Print all records exactly, leaving nothing out.

Stored data:
_____

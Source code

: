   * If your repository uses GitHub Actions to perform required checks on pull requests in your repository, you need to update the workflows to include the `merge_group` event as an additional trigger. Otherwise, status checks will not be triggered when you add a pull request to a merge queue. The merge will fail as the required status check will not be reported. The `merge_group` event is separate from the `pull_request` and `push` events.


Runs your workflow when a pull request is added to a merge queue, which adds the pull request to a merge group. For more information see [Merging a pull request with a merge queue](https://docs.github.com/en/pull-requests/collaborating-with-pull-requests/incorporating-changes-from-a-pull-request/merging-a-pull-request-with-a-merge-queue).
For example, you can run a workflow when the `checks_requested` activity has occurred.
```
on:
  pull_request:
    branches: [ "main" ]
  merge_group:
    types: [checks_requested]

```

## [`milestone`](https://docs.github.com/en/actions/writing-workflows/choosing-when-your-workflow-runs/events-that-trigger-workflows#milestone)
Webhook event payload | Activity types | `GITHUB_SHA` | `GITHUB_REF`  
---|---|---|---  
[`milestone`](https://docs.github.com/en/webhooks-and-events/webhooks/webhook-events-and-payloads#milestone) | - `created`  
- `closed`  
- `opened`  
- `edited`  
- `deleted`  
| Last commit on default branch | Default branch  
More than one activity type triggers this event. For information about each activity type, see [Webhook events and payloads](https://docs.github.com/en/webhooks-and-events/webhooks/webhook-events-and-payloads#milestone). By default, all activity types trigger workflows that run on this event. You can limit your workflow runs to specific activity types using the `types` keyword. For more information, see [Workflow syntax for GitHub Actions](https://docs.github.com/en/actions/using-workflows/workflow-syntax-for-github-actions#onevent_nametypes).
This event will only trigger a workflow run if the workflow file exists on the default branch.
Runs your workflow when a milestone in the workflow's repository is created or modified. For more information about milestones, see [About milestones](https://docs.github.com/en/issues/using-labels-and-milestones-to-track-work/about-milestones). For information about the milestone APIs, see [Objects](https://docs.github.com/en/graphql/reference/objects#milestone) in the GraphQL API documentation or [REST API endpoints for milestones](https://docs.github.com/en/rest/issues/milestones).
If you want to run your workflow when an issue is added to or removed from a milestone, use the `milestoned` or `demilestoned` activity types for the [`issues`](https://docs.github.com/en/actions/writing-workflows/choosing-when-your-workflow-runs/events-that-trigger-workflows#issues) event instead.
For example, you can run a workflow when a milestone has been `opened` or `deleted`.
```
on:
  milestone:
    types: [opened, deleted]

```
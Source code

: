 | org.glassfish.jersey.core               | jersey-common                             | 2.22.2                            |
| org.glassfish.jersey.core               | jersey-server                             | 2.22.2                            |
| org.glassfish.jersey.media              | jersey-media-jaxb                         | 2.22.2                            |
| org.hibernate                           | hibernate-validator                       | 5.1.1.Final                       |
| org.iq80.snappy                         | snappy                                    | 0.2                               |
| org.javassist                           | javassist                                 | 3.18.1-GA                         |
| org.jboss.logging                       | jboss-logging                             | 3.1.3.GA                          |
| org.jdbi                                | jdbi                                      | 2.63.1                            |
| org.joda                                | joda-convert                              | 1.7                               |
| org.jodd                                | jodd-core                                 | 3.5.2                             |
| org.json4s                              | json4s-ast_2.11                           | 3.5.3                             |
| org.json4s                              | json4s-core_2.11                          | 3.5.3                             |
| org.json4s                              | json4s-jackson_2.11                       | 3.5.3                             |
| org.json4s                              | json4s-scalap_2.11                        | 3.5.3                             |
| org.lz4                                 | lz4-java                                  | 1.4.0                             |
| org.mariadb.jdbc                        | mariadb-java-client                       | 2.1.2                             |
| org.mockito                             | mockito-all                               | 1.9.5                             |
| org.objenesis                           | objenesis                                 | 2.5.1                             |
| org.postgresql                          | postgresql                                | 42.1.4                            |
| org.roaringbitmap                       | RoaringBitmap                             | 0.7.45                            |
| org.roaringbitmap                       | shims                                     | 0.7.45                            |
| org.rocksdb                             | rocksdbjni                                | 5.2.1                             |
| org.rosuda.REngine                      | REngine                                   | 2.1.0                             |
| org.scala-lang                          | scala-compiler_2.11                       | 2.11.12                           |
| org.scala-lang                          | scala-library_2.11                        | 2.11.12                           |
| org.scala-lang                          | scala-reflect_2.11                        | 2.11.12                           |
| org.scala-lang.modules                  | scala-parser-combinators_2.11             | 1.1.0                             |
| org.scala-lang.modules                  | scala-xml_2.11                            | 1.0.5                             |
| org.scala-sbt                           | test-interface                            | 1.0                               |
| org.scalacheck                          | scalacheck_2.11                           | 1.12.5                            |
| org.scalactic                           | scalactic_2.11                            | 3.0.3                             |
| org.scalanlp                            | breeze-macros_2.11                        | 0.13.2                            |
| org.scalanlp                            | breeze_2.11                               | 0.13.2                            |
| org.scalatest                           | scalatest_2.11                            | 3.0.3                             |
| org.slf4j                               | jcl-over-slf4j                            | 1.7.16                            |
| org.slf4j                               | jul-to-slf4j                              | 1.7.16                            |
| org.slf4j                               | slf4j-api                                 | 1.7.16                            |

_____

EXERCISE SOLUTION:
Source code

:   * If your repository uses GitHub Actions to perform required checks on pull requests in your repository, you need to update the workflows to include the `merge_group` event as an additional trigger. Otherwise, status checks will not be triggered when you add a pull request to a merge queue. The merge will fail as the required status check will not be reported. The `merge_group` event is separate from the `pull_request` and `push` events.


Runs your workflow when a pull request is added to a merge queue, which adds the pull request to a merge group. For more information see [Merging a pull request with a merge queue](https://docs.github.com/en/pull-requests/collaborating-with-pull-requests/incorporating-changes-from-a-pull-request/merging-a-pull-request-with-a-merge-queue).
For example, you can run a workflow when the `checks_requested` activity has occurred.
```
on:
  pull_request:
    branches: [ "main" ]
  merge_group:
    types: [checks_requested]

```

## [`milestone`](https://docs.github.com/en/actions/writing-workflows/choosing-when-your-workflow-runs/events-that-trigger-workflows#milestone)
Webhook event payload | Activity types | `GITHUB_SHA` | `GITHUB_REF`  
---|---|---|---  
[`milestone`](https://docs.github.com/en/webhooks-and-events/webhooks/webhook-events-and-payloads#milestone) | - `created`  
- `closed`  
- `opened`  
- `edited`  
- `deleted`  
| Last commit on default branch | Default branch  
More than one activity type triggers this event. For information about each activity type, see [Webhook events and payloads](https://docs.github.com/en/webhooks-and-events/webhooks/webhook-events-and-payloads#milestone). By default, all activity types trigger workflows that run on this event. You can limit your workflow runs to specific activity types using the `types` keyword. For more information, see [Workflow syntax for GitHub Actions](https://docs.github.com/en/actions/using-workflows/workflow-syntax-for-github-actions#onevent_nametypes).
This event will only trigger a workflow run if the workflow file exists on the default branch.
Runs your workflow when a milestone in the workflow's repository is created or modified. For more information about milestones, see [About milestones](https://docs.github.com/en/issues/using-labels-and-milestones-to-track-work/about-milestones). For information about the milestone APIs, see [Objects](https://docs.github.com/en/graphql/reference/objects#milestone) in the GraphQL API documentation or [REST API endpoints for milestones](https://docs.github.com/en/rest/issues/milestones).
If you want to run your workflow when an issue is added to or removed from a milestone, use the `milestoned` or `demilestoned` activity types for the [`issues`](https://docs.github.com/en/actions/writing-workflows/choosing-when-your-workflow-runs/events-that-trigger-workflows#issues) event instead.
For example, you can run a workflow when a milestone has been `opened` or `deleted`.
```
on:
  milestone:
    types: [opened, deleted]

```
Source code

: | org.glassfish.jersey.core               | jersey-common                             | 2.22.2                            |
| org.glassfish.jersey.core               | jersey-server                             | 2.22.2                            |
| org.glassfish.jersey.media              | jersey-media-jaxb                         | 2.22.2                            |
| org.hibernate                           | hibernate-validator                       | 5.1.1.Final                       |
| org.iq80.snappy                         | snappy                                    | 0.2                               |
| org.javassist                           | javassist                                 | 3.18.1-GA                         |
| org.jboss.logging                       | jboss-logging                             | 3.1.3.GA                          |
| org.jdbi                                | jdbi                                      | 2.63.1                            |
| org.joda                                | joda-convert                              | 1.7                               |
| org.jodd                                | jodd-core                                 | 3.5.2                             |
| org.json4s                              | json4s-ast_2.11                           | 3.5.3                             |
| org.json4s                              | json4s-core_2.11                          | 3.5.3                             |
| org.json4s                              | json4s-jackson_2.11                       | 3.5.3                             |
| org.json4s                              | json4s-scalap_2.11                        | 3.5.3                             |
| org.lz4                                 | lz4-java                                  | 1.4.0                             |
| org.mariadb.jdbc                        | mariadb-java-client                       | 2.1.2                             |
| org.mockito                             | mockito-all                               | 1.9.5                             |
| org.objenesis                           | objenesis                                 | 2.5.1                             |
| org.postgresql                          | postgresql                                | 42.1.4                            |
| org.roaringbitmap                       | RoaringBitmap                             | 0.7.45                            |
| org.roaringbitmap                       | shims                                     | 0.7.45                            |
| org.rocksdb                             | rocksdbjni                                | 5.2.1                             |
| org.rosuda.REngine                      | REngine                                   | 2.1.0                             |
| org.scala-lang                          | scala-compiler_2.11                       | 2.11.12                           |
| org.scala-lang                          | scala-library_2.11                        | 2.11.12                           |
| org.scala-lang                          | scala-reflect_2.11                        | 2.11.12                           |
| org.scala-lang.modules                  | scala-parser-combinators_2.11             | 1.1.0                             |
| org.scala-lang.modules                  | scala-xml_2.11                            | 1.0.5                             |
| org.scala-sbt                           | test-interface                            | 1.0                               |
| org.scalacheck                          | scalacheck_2.11                           | 1.12.5                            |
| org.scalactic                           | scalactic_2.11                            | 3.0.3                             |
| org.scalanlp                            | breeze-macros_2.11                        | 0.13.2                            |
| org.scalanlp                            | breeze_2.11                               | 0.13.2                            |
| org.scalatest                           | scalatest_2.11                            | 3.0.3                             |
| org.slf4j                               | jcl-over-slf4j                            | 1.7.16                            |
| org.slf4j                               | jul-to-slf4j                              | 1.7.16                            |
| org.slf4j                               | slf4j-api                                 | 1.7.16                            |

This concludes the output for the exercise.